Auster doesn't consider race a morally-neutral trait. If you saw a ton of anecdotal evidence in a particular week that, say, blue-eyed people tend to be more talkative than brown-eyed people, as a journalist you would look into the phenomenon, read surveys, interview experts, etc. Maybe it's true, maybe it isn't. But with the genuine belief that eye color doesn't determine someone's worth as a person, you certainly wouldn't do the conclusion-jumping decathlon and decide that blue-eyed people are insecure, overcompensatory, rude, poor listeners, or anything else that could superficially be linked with loquaciousness. But that's exactly what Auster's done.
Conclusions such as Auster's need to come from a base of moral neutrality and some actual, I don't know, *research*. You can't paint a couple million people with the 'lack of moral will' brush just because you heard a handful of them on Opie and Anthony on a Tuesday afternoon.
RE: Hustle
ReplyDeleteAuster works hard to justify the burgeoning get over it attitude many Whites have towards racism and prejudice. As a lifelong contrarian and fiercely independent black man, I too am sometimes guilty of lighting my own short fuse towards those who search for race-based excuses to justify personal lack of effort.
That impulse is short-sighted. A dimly lit bulb such as Auster has no problem certifying this warped social paradigm in today's climate.
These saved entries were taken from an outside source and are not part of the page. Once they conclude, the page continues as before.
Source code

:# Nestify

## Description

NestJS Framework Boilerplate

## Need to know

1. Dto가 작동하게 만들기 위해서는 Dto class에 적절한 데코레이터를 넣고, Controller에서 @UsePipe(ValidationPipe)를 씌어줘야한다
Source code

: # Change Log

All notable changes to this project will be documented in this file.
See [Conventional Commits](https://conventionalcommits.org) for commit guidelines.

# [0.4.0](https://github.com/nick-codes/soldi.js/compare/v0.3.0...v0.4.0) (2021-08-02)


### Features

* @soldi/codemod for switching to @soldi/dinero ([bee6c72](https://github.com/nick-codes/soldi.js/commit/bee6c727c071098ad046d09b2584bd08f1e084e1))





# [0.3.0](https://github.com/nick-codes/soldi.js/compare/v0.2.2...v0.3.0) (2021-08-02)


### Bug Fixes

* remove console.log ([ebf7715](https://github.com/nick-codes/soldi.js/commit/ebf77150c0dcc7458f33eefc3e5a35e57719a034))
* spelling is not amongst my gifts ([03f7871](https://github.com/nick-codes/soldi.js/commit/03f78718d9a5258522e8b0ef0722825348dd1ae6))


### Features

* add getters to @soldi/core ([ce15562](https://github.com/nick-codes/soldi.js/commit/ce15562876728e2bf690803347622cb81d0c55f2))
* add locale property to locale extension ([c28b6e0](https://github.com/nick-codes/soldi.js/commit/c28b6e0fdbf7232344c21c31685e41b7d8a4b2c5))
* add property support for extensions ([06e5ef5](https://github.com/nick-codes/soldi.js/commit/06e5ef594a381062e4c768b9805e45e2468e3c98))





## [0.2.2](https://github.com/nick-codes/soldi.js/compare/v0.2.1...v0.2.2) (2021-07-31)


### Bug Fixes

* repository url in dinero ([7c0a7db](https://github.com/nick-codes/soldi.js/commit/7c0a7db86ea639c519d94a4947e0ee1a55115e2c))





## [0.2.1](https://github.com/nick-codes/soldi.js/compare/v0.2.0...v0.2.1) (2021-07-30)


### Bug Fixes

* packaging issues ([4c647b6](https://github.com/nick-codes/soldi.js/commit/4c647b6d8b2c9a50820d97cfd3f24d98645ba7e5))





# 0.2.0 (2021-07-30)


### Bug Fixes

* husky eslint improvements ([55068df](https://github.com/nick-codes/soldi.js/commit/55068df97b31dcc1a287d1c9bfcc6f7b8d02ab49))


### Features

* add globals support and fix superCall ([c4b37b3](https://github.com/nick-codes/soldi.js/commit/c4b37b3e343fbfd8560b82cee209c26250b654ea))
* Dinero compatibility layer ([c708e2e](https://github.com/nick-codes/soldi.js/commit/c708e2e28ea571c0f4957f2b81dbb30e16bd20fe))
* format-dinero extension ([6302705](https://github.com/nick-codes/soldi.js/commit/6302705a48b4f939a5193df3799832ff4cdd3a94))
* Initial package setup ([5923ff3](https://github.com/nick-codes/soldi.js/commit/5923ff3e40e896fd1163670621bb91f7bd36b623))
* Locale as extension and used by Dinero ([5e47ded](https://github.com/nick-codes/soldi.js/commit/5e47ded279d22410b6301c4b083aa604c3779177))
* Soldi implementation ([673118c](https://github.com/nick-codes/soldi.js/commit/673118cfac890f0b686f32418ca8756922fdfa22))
But here's the rub; the othe side of the coin. (I need to keep this in mind when I start getting impatient with those who still struggle with racism's impact in their lives.)
We are not "hustlers." Rather, we are believers.
Racism is quantifiably and categorically the most recognized form of injustice in American life. Our history, language, lore and culture supports, documents and in many ways justifies the existence of racial prejudice. Race has had more of a practical effect on the lives of blacks and whites than God, science and all of our Wars combined. The average American must make massive leaps in logic to detach themselves from the truth that racism always has and always will exist.
If faith is the evidence of things unseen, then one might posit that racism is more tangible than God...because it is seen. People debate God's existence. The same cannot be said of racism. There is no real debate about whether racism existed, only varying perceptions of its utility and morality.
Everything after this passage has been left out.